• **What you should do**
In the entries below, the lines from the one with "Methods Support" through the one with "QML - Default" are to be copied exactly; both ends count.

[Source texts of formatted documents]
▶
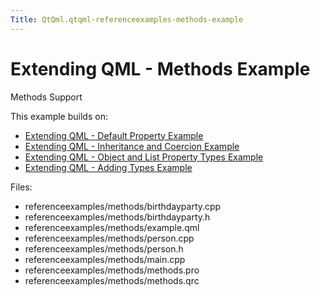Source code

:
 ```yaml
---
Title: QtQml.qtqml-referenceexamples-methods-example
---
```

        
Extending QML - Methods Example
===============================

<span class="subtitle"></span>
<span id="details"></span>
Methods Support

This example builds on:

-   [Extending QML - Default Property Example](https://developer.ubuntu.comapps/qml/sdk-14.10/QtQml.referenceexamples-default/)
-   [Extending QML - Inheritance and Coercion Example](https://developer.ubuntu.comapps/qml/sdk-14.10/QtQml.referenceexamples-coercion/)
-   [Extending QML - Object and List Property Types Example](https://developer.ubuntu.comapps/qml/sdk-14.10/QtQml.referenceexamples-properties/)
-   [Extending QML - Adding Types Example](https://developer.ubuntu.comapps/qml/sdk-14.10/QtQml.referenceexamples-adding/)

Files:

-   referenceexamples/methods/birthdayparty.cpp
-   referenceexamples/methods/birthdayparty.h
-   referenceexamples/methods/example.qml
-   referenceexamples/methods/person.cpp
-   referenceexamples/methods/person.h
-   referenceexamples/methods/main.cpp
-   referenceexamples/methods/methods.pro
-   referenceexamples/methods/methods.qrc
◀
• **Response to this exercise**
Methods Support

This example builds on:

-   [Extending QML - Default Property Example](https://developer.ubuntu.comapps/qml/sdk-14.10/QtQml.referenceexamples-default/)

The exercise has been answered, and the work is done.